Castles, palaces, and stately manor homes provide the setting for many movies by Friedrich Wilhelm Murnau (1888–1931), the German silent film director who is today probably best known for Nosferatu: A Symphony of Horror (1922).[1] One of Murnau’s earliest films, The Blue Boy (1919) is set in Vischering Castle in Westphalia, which dates back to the thirteenth century. The Haunted Castle (1921) takes place in a neoclassical manor house, and much of the plot of The Burning Earth (1922) happens in and around a castle in Silesia. For Nosferatu, Murnau picked Orava Castle in Slovakia, a building with roots stretching back to the thirteenth century, as the site of Count Orlok’s home. And while the location of The Expulsion (1923) is only a crofter’s home on a faraway mountaintop, its isolation recalls the privacy of the moated Vischering Castle.[2]

Murnau arrived in California in early July 1926 and stayed there, except for a few months back in Berlin in 1927, until mid-May 1929. It was then that he sailed for Tahiti to shoot his last movie, Tabu: A Story of the South Seas (1931), returning to California by October 1930. A few months later, on 11 March 1931, Murnau died from the injuries that he had suffered in a car accident just north of Santa Barbara the previous day. For parts of his sojourn in California, Murnau made his home in Los Angeles in a building that contemporaries called a Schloss or castle. The edifice and its whereabouts have thus far remained unidentified and its importance and meaning for Murnau, accordingly, obscure. Considering Murnau’s profession, to move into a castle-like home seems to be another case of movie settings determining private architectural taste. However, Murnau’s fascination with castles harks back much further than his rise to one of Weimar Germany’s foremost movie directors. Castles held for Murnau private, positive associations rather than just being sites of inexplicable events or even horror, as some of his movies might suggest.


An undated photograph by Murnau of his semi-detached villa (left half), Douglasstrasse 22, Berlin. Courtesy Deutsche Kinemathek—Sammlung Murnau.

In 1917, during the Great War, the military unit to which Murnau belonged occupied near Verdun “a beautiful, but rather melancholy château, abandoned by its owners. … [Murnau] had the largest room in the château, arranged in perfect taste. Everything in it was clean and well-appointed; when you went to see him you forgot about the war, and made a polite and civilized visit.”[3]

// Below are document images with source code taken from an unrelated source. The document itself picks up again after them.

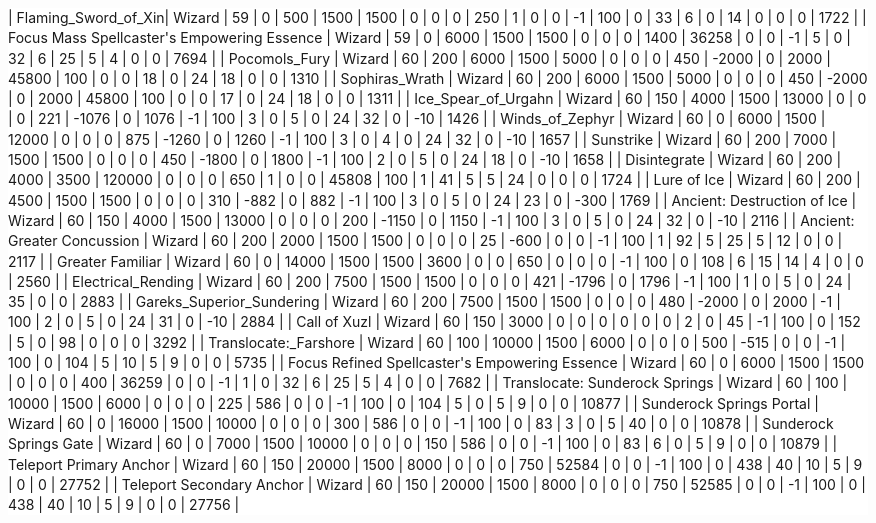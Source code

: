 | Flaming_Sword_of_Xin| Wizard | 59 | 0     | 500   | 1500  | 1500   | 0    | 0    | 0    | 250  | 1     | 0    | 0    | -1    | 100 | 0 | 33  | 6  | 0  | 14 | 0  | 0  | 0     | 1722  |
| Focus Mass Spellcaster's Empowering Essence | Wizard | 59 | 0     | 6000  | 1500  | 1500   | 0    | 0    | 0    | 1400 | 36258 | 0    | 0    | -1    | 5   | 0 | 32  | 6  | 25 | 5  | 4  | 0  | 0     | 7694  |
| Pocomols_Fury       | Wizard | 60 | 200   | 6000  | 1500  | 5000   | 0    | 0    | 0    | 450  | -2000 | 0    | 2000 | 45800 | 100 | 0 | 0   | 18 | 0  | 24 | 18 | 0  | 0     | 1310  |
| Sophiras_Wrath      | Wizard | 60 | 200   | 6000  | 1500  | 5000   | 0    | 0    | 0    | 450  | -2000 | 0    | 2000 | 45800 | 100 | 0 | 0   | 17 | 0  | 24 | 18 | 0  | 0     | 1311  |
| Ice_Spear_of_Urgahn | Wizard | 60 | 150   | 4000  | 1500  | 13000  | 0    | 0    | 0    | 221  | -1076 | 0    | 1076 | -1    | 100 | 3 | 0   | 5  | 0  | 24 | 32 | 0  | -10   | 1426  |
| Winds_of_Zephyr     | Wizard | 60 | 0     | 6000  | 1500  | 12000  | 0    | 0    | 0    | 875  | -1260 | 0    | 1260 | -1    | 100 | 3 | 0   | 4  | 0  | 24 | 32 | 0  | -10   | 1657  |
| Sunstrike           | Wizard | 60 | 200   | 7000  | 1500  | 1500   | 0    | 0    | 0    | 450  | -1800 | 0    | 1800 | -1    | 100 | 2 | 0   | 5  | 0  | 24 | 18 | 0  | -10   | 1658  |
| Disintegrate        | Wizard | 60 | 200   | 4000  | 3500  | 120000 | 0    | 0    | 0    | 650  | 1     | 0    | 0    | 45808 | 100 | 1 | 41  | 5  | 5  | 24 | 0  | 0  | 0     | 1724  |
| Lure of Ice         | Wizard | 60 | 200   | 4500  | 1500  | 1500   | 0    | 0    | 0    | 310  | -882  | 0    | 882  | -1    | 100 | 3 | 0   | 5  | 0  | 24 | 23 | 0  | -300  | 1769  |
| Ancient: Destruction of Ice     | Wizard | 60 | 150   | 4000  | 1500  | 13000  | 0    | 0    | 0    | 200  | -1150 | 0    | 1150 | -1    | 100 | 3 | 0   | 5  | 0  | 24 | 32 | 0  | -10   | 2116  |
| Ancient: Greater Concussion     | Wizard | 60 | 200   | 2000  | 1500  | 1500   | 0    | 0    | 0    | 25   | -600  | 0    | 0    | -1    | 100 | 1 | 92  | 5  | 25 | 5  | 12 | 0  | 0     | 2117  |
| Greater Familiar    | Wizard | 60 | 0     | 14000 | 1500  | 1500   | 3600 | 0    | 0    | 650  | 0     | 0    | 0    | -1    | 100 | 0 | 108 | 6  | 15 | 14 | 4  | 0  | 0     | 2560  |
| Electrical_Rending  | Wizard | 60 | 200   | 7500  | 1500  | 1500   | 0    | 0    | 0    | 421  | -1796 | 0    | 1796 | -1    | 100 | 1 | 0   | 5  | 0  | 24 | 35 | 0  | 0     | 2883  |
| Gareks_Superior_Sundering       | Wizard | 60 | 200   | 7500  | 1500  | 1500   | 0    | 0    | 0    | 480  | -2000 | 0    | 2000 | -1    | 100 | 2 | 0   | 5  | 0  | 24 | 31 | 0  | -10   | 2884  |
| Call of Xuzl        | Wizard | 60 | 150   | 3000  | 0     | 0      | 0    | 0    | 0    | 0    | 2     | 0    | 45   | -1    | 100 | 0 | 152 | 5  | 0  | 98 | 0  | 0  | 0     | 3292  |
| Translocate:_Farshore           | Wizard | 60 | 100   | 10000 | 1500  | 6000   | 0    | 0    | 0    | 500  | -515  | 0    | 0    | -1    | 100 | 0 | 104 | 5  | 10 | 5  | 9  | 0  | 0     | 5735  |
| Focus Refined Spellcaster's Empowering Essence          | Wizard | 60 | 0     | 6000  | 1500  | 1500   | 0    | 0    | 0    | 400  | 36259 | 0    | 0    | -1    | 1   | 0 | 32  | 6  | 25 | 5  | 4  | 0  | 0     | 7682  |
| Translocate: Sunderock Springs  | Wizard | 60 | 100   | 10000 | 1500  | 6000   | 0    | 0    | 0    | 225  | 586   | 0    | 0    | -1    | 100 | 0 | 104 | 5  | 0  | 5  | 9  | 0  | 0     | 10877 |
| Sunderock Springs Portal        | Wizard | 60 | 0     | 16000 | 1500  | 10000  | 0    | 0    | 0    | 300  | 586   | 0    | 0    | -1    | 100 | 0 | 83  | 3  | 0  | 5  | 40 | 0  | 0     | 10878 |
| Sunderock Springs Gate          | Wizard | 60 | 0     | 7000  | 1500  | 10000  | 0    | 0    | 0    | 150  | 586   | 0    | 0    | -1    | 100 | 0 | 83  | 6  | 0  | 5  | 9  | 0  | 0     | 10879 |
| Teleport Primary Anchor         | Wizard | 60 | 150   | 20000 | 1500  | 8000   | 0    | 0    | 0    | 750  | 52584 | 0    | 0    | -1    | 100 | 0 | 438 | 40 | 10 | 5  | 9  | 0  | 0     | 27752 |
| Teleport Secondary Anchor       | Wizard | 60 | 150   | 20000 | 1500  | 8000   | 0    | 0    | 0    | 750  | 52585 | 0    | 0    | -1    | 100 | 0 | 438 | 40 | 10 | 5  | 9  | 0  | 0     | 27756 |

In Berlin, Murnau lived in a suburban version of a home that looked as if it had been lifted from a castle precinct in a walled medieval city. It was the family home of the poet Hans Ehrenbaum-Degele (1889–1915), Murnau’s friend, and perhaps lover, who had been killed on the battlefield. After the war, the poet’s mother had invited Murnau to stay in the home in Berlin’s Grunewald neighborhood and some time later transferred the property to her son’s friend. The building at Douglasstrasse 22–22a consists of two grand, attached townhouses, erected in 1901–1902 by the builder Wilhelm Körner, with Murnau occupying number 22. The tall, timbered roof, darkly paneled entrance hall, and the heavy masonry around the lower exterior walls may recall the past, but Murnau transformed his abode into a place evoking a future life elsewhere. Murnau lived there with the painter Walter Spies—a close friend, perhaps even another lover—and together the two men filled the home with artworks such as Asian marionettes and a mural depicting Persian-style hunting scenes that Spies painted in Murnau’s study; in short, objects and motifs telling of dreams about living elsewhere.